Maine is facing a crisis in the form of heroin addiction. This highly addictive drug and its deadly grip within our state are taking lives, destroying futures, tearing apart families, increasing violent crime and leaving newborn babies to detox in hospitals.

Mainers see it every day in their communities, in the media and, unfortunately, in their own families.

Although Maine and the nation have been fighting a war on drugs for decades, the recent heroin epidemic is one of its most dangerous fronts. We must employ strategies to save those in the grips of this deadly drug, prevent others from starting down this horrendous path, restore the stability of families, protect vulnerable children and improve the safety of our communities.

While it will take a community response and statewide efforts, at Maine’s Department of Health and Human Services under Gov. Paul LePage, we are undertaking several innovative strategies to combat this growing crisis.

To start, state substance abuse treatment funding has increased 34 percent, from $22 million to $30 million annually. Total state and federal addiction treatment spending now exceeds $76 million, up 32 percent since 2008. Many of these funds are set aside for the uninsured, and in state fiscal year 2013, 99 percent of adults age 26 or older who needed addiction treatment for illicit drug use were able to receive it.

However, we are not going to spend our way out of this crisis. We have to be smarter and more creative.

Prescription painkiller abuse is the leading gateway to heroin addiction, and once hooked on heroin, only 36 percent of addicts in Maine complete treatment. That’s why it’s important to tackle the problem of prescription opioids before users try their first hit of heroin.

Our Medicaid pain management program began attacking the gateway effect of prescription opioids by instituting limits on how many opioid painkillers doctors can prescribe to Medicaid patients.

It also encourages alternative forms of treatment such as physical therapy, osteopathic manipulative treatment and chiropractic care, reducing Maine’s Medicaid opioid prescriptions by 45 percent since 2012. Compare that to a simultaneous 5 percent increase in opioid prescriptions among private insurers.

The Maine Prescription Monitoring Program also prevents patients from “doctor-shopping” for more painkillers.
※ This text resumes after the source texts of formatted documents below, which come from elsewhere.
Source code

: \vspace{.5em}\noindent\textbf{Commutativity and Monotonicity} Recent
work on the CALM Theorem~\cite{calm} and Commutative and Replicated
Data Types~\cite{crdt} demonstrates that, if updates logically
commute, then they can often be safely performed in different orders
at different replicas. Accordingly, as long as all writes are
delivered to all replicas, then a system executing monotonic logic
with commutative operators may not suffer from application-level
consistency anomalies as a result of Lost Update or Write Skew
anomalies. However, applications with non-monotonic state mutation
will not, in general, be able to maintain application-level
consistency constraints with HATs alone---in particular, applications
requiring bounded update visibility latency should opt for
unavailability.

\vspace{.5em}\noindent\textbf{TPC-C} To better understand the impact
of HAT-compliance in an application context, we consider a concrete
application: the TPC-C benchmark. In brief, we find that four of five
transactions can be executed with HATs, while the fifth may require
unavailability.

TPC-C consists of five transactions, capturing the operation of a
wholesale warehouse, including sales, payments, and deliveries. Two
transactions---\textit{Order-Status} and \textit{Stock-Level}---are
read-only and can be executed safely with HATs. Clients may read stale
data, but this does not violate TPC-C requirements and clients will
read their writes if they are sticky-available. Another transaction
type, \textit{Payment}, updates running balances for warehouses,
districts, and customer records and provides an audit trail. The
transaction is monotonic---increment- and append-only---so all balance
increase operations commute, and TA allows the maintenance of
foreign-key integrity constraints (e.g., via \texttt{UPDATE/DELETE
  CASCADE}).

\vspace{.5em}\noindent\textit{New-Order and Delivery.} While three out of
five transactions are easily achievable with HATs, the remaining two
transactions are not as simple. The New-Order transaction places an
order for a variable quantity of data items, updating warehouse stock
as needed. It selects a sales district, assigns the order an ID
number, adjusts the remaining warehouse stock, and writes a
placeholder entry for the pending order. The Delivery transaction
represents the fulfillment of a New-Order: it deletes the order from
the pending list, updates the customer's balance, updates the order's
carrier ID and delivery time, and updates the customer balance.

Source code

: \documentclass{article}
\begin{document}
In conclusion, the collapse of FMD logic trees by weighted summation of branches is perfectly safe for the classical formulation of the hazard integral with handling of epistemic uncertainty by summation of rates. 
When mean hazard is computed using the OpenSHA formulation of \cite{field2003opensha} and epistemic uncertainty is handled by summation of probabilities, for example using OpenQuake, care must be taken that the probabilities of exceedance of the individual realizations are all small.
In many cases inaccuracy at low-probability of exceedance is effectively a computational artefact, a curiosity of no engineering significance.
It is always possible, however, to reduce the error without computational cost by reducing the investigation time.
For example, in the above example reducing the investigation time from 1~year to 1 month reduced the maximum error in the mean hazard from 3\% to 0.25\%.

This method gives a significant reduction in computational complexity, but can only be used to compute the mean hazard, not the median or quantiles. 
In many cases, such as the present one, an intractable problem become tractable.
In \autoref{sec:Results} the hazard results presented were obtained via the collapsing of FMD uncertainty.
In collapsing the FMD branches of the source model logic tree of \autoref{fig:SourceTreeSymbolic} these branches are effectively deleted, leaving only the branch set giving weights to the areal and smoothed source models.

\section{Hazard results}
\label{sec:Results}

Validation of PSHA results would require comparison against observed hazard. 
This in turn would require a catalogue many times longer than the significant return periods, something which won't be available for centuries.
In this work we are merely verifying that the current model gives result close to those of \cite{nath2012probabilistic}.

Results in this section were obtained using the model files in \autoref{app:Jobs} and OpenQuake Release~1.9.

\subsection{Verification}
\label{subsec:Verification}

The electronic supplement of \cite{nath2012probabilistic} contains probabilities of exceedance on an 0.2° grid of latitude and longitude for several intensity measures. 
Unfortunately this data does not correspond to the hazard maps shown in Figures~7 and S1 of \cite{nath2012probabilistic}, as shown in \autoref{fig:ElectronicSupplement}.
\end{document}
The shared data allow doctors to see whether they may be overprescribing compared to their peers; identify suspects engaged in prescription fraud, forgery and theft; and allow for the geographic and demographic tracking of prescription trends and risks. Since 2012, inquiries to the Prescription Monitoring Program have increased from 34,000 to 107,000.

We also must stay engaged in local communities. In October, I joined a forum in Brewer that featured a “Heroin Alert” presentation from a Delaware mother who lost her daughter to heroin addiction. DHHS staff shared information about treatment options available throughout Maine. The forum helped to raise awareness of the heroin crisis facing Maine and the nation.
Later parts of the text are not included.